Outside of those circumstances the C++11 standard allows computations in constexpr functions and constructors to be performed during translation. But it does not require it. The computations could occur at runtime. Which computations the compiler performs during translation are, to a certain extent, a quality of implementation question.
In all three of the situations I located, the trigger for translation-time evaluation is based on the requirements of the target using the result of the constexpr call. Whether or not the arguments to the constexpr function are literal is never considered (although it is a pre-requisite for valid evaluation).
So, to get to the real point of this, it appears that constexpr evaluation during translation is triggered by:
The implied object argument during overload resolution (Section 13.3.1 Paragraph 3) is either constexpr or requires a literal.
I hope that's helpful to someone besides me. Thanks to everyone who contributed.
I don't think it's forced anywhere. I had a look too, it's tricky because there's not one paper on constexpr in that list; they all seem to add/remove from the previous collection of papers.
I think the general idea is when the inputs to the constexpr function are constexpr themselves, it'll all be done at compile time; and by extension non-function constexpr statements, which are literal anyway will be run at compile time if you're using a half intelligent compiler.

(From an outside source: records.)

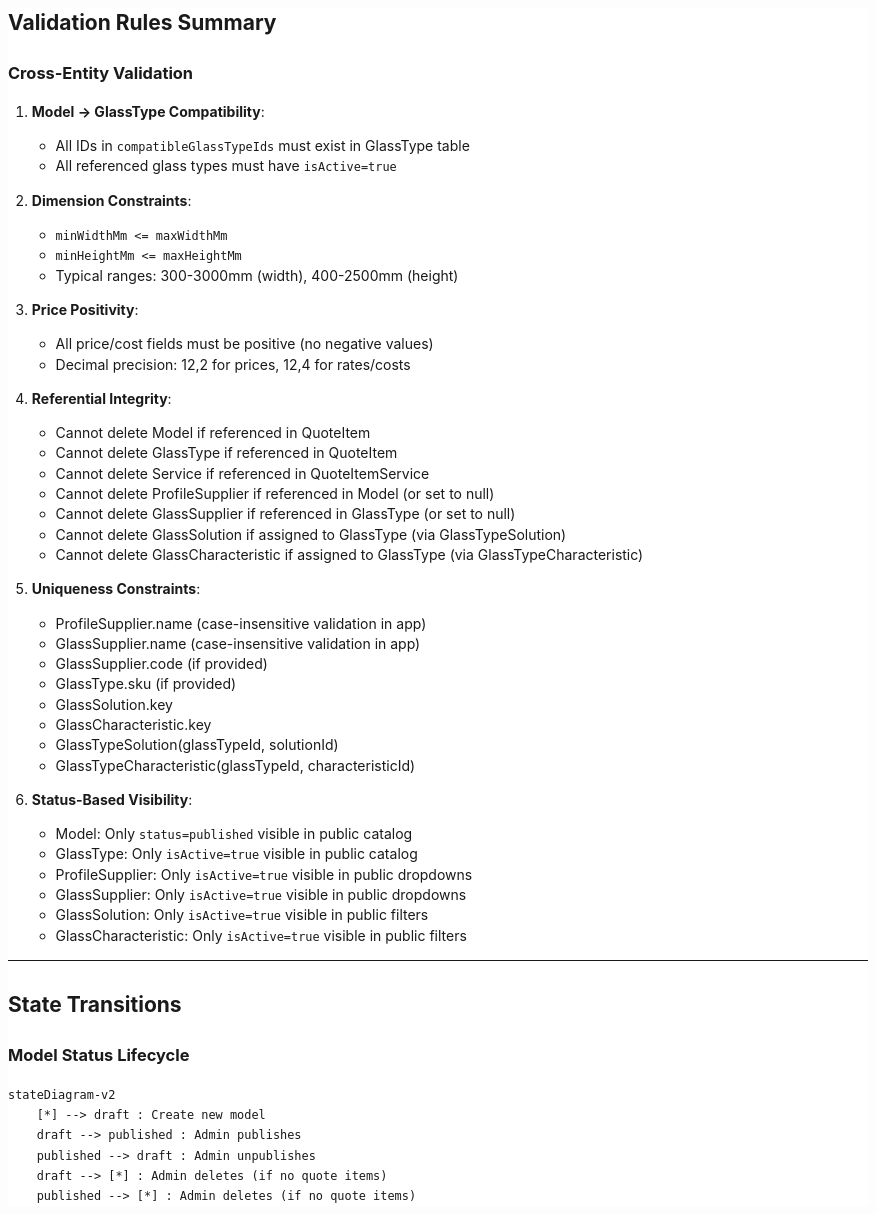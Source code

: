 
## Validation Rules Summary

### Cross-Entity Validation

1. **Model → GlassType Compatibility**:
   - All IDs in `compatibleGlassTypeIds` must exist in GlassType table
   - All referenced glass types must have `isActive=true`

2. **Dimension Constraints**:
   - `minWidthMm <= maxWidthMm`
   - `minHeightMm <= maxHeightMm`
   - Typical ranges: 300-3000mm (width), 400-2500mm (height)

3. **Price Positivity**:
   - All price/cost fields must be positive (no negative values)
   - Decimal precision: 12,2 for prices, 12,4 for rates/costs

4. **Referential Integrity**:
   - Cannot delete Model if referenced in QuoteItem
   - Cannot delete GlassType if referenced in QuoteItem
   - Cannot delete Service if referenced in QuoteItemService
   - Cannot delete ProfileSupplier if referenced in Model (or set to null)
   - Cannot delete GlassSupplier if referenced in GlassType (or set to null)
   - Cannot delete GlassSolution if assigned to GlassType (via GlassTypeSolution)
   - Cannot delete GlassCharacteristic if assigned to GlassType (via GlassTypeCharacteristic)

5. **Uniqueness Constraints**:
   - ProfileSupplier.name (case-insensitive validation in app)
   - GlassSupplier.name (case-insensitive validation in app)
   - GlassSupplier.code (if provided)
   - GlassType.sku (if provided)
   - GlassSolution.key
   - GlassCharacteristic.key
   - GlassTypeSolution(glassTypeId, solutionId)
   - GlassTypeCharacteristic(glassTypeId, characteristicId)

6. **Status-Based Visibility**:
   - Model: Only `status=published` visible in public catalog
   - GlassType: Only `isActive=true` visible in public catalog
   - ProfileSupplier: Only `isActive=true` visible in public dropdowns
   - GlassSupplier: Only `isActive=true` visible in public dropdowns
   - GlassSolution: Only `isActive=true` visible in public filters
   - GlassCharacteristic: Only `isActive=true` visible in public filters

---

## State Transitions

### Model Status Lifecycle

```mermaid
stateDiagram-v2
    [*] --> draft : Create new model
    draft --> published : Admin publishes
    published --> draft : Admin unpublishes
    draft --> [*] : Admin deletes (if no quote items)
    published --> [*] : Admin deletes (if no quote items)
```
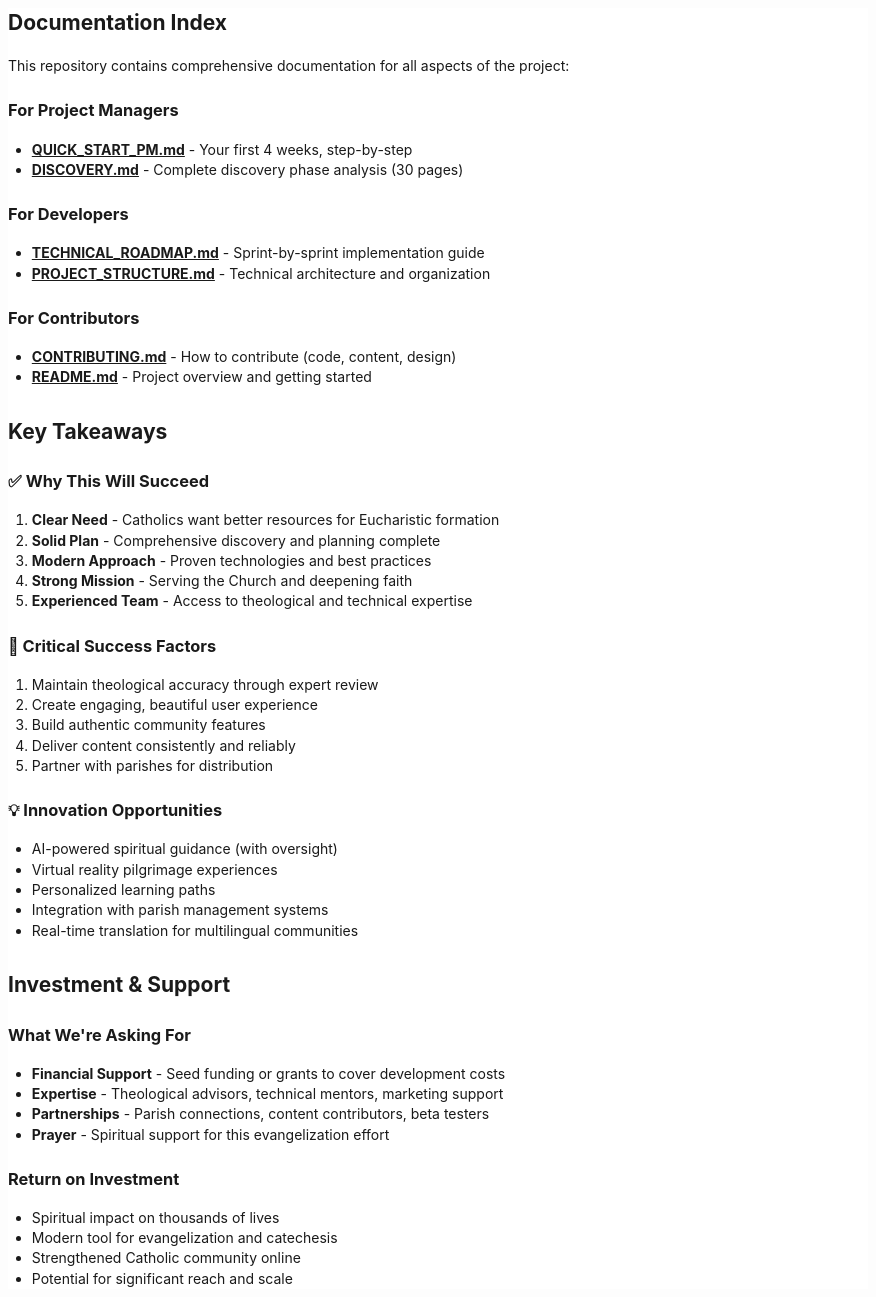 ## Documentation Index

This repository contains comprehensive documentation for all aspects of the project:

### For Project Managers
- **[QUICK_START_PM.md](QUICK_START_PM.md)** - Your first 4 weeks, step-by-step
- **[DISCOVERY.md](DISCOVERY.md)** - Complete discovery phase analysis (30 pages)

### For Developers
- **[TECHNICAL_ROADMAP.md](TECHNICAL_ROADMAP.md)** - Sprint-by-sprint implementation guide
- **[PROJECT_STRUCTURE.md](PROJECT_STRUCTURE.md)** - Technical architecture and organization

### For Contributors
- **[CONTRIBUTING.md](CONTRIBUTING.md)** - How to contribute (code, content, design)
- **[README.md](README.md)** - Project overview and getting started

## Key Takeaways

### ✅ Why This Will Succeed
1. **Clear Need** - Catholics want better resources for Eucharistic formation
2. **Solid Plan** - Comprehensive discovery and planning complete
3. **Modern Approach** - Proven technologies and best practices
4. **Strong Mission** - Serving the Church and deepening faith
5. **Experienced Team** - Access to theological and technical expertise

### 🎯 Critical Success Factors
1. Maintain theological accuracy through expert review
2. Create engaging, beautiful user experience
3. Build authentic community features
4. Deliver content consistently and reliably
5. Partner with parishes for distribution

### 💡 Innovation Opportunities
- AI-powered spiritual guidance (with oversight)
- Virtual reality pilgrimage experiences
- Personalized learning paths
- Integration with parish management systems
- Real-time translation for multilingual communities

## Investment & Support

### What We're Asking For
- **Financial Support** - Seed funding or grants to cover development costs
- **Expertise** - Theological advisors, technical mentors, marketing support
- **Partnerships** - Parish connections, content contributors, beta testers
- **Prayer** - Spiritual support for this evangelization effort

### Return on Investment
- Spiritual impact on thousands of lives
- Modern tool for evangelization and catechesis
- Strengthened Catholic community online
- Potential for significant reach and scale
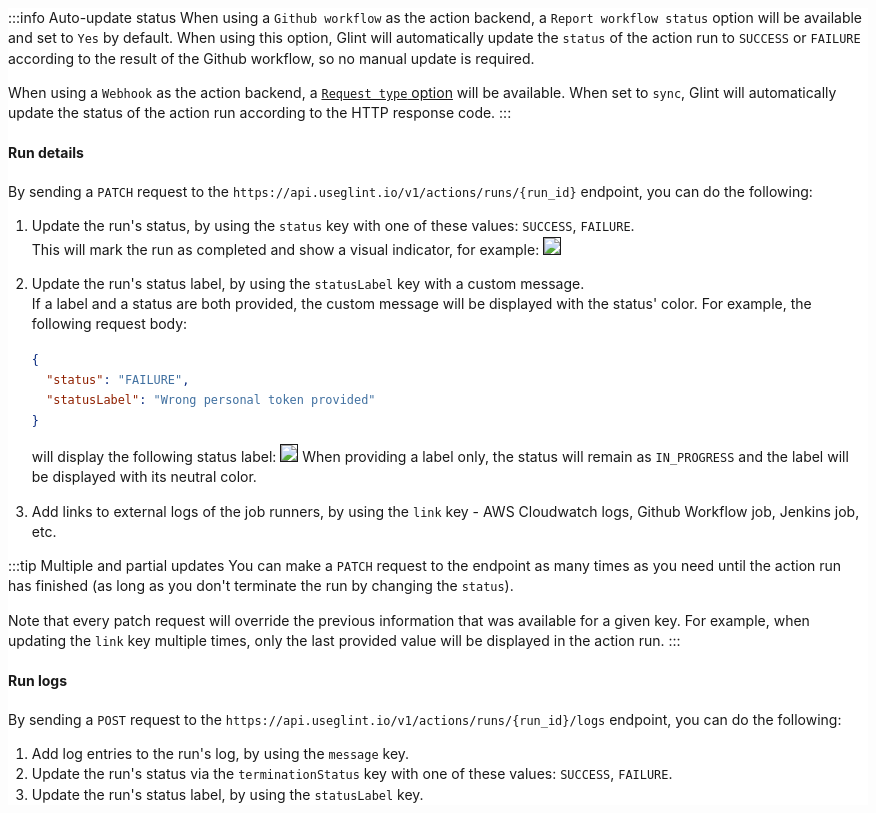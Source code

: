 :::info Auto-update status
When using a `Github workflow` as the action backend, a `Report workflow status` option will be available and set to `Yes` by default. When using this option, Glint will automatically update the `status` of the action run to `SUCCESS` or `FAILURE` according to the result of the Github workflow, so no manual update is required.

When using a `Webhook` as the action backend, a [`Request type` option](/create-self-service-experiences/setup-backend/webhook/#sync-vs-async-execution) will be available. When set to `sync`, Glint will automatically update the status of the action run according to the HTTP response code.
:::

#### Run details

By sending a `PATCH` request to the `https://api.useglint.io/v1/actions/runs/{run_id}` endpoint, you can do the following:

1. Update the run's status, by using the `status` key with one of these values: `SUCCESS`, `FAILURE`.  
   This will mark the run as completed and show a visual indicator, for example:
    <img src='/img/self-service-actions/reflect-action-progress/actionStatusSuccess.png' width='35%' border='1px' />
   
2. Update the run's status label, by using the `statusLabel` key with a custom message.  
   If a label and a status are both provided, the custom message will be displayed with the status' color. For example, the following request body:
   ```json showLineNumbers
   {
     "status": "FAILURE",
     "statusLabel": "Wrong personal token provided"
   }
   ```
   will display the following status label: 
    <img src='/img/self-service-actions/reflect-action-progress/actionStatusFailureLabel.png' width='45%' border='1px' />
   When providing a label only, the status will remain as `IN_PROGRESS` and the label will be displayed with its neutral color.

3. Add links to external logs of the job runners, by using the `link` key - AWS Cloudwatch logs, Github Workflow job, Jenkins job, etc.

:::tip Multiple and partial updates
You can make a `PATCH` request to the endpoint as many times as you need until the action run has finished (as long as you don't terminate the run by changing the `status`).  

Note that every patch request will override the previous information that was available for a given key. For example, when updating the `link` key multiple times, only the last provided value will be displayed in the action run.
:::

#### Run logs

By sending a `POST` request to the `https://api.useglint.io/v1/actions/runs/{run_id}/logs` endpoint, you can do the following:

1. Add log entries to the run's log, by using the `message` key.
2. Update the run's status via the `terminationStatus` key with one of these values: `SUCCESS`, `FAILURE`.
3. Update the run's status label, by using the `statusLabel` key.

If a constexpr function or constructor is called with arguments which
aren't constant expressions, the call behaves as if the function were
not constexpr, and the resulting value is not a constant expression.
from wikipedia
which in seem to get the info from this pdf:
constexpr functions: A constexpr function is one which is “suf-
ficiently simple” so that it delivers a constant expression when
called with arguments that are constant values (see §2.1).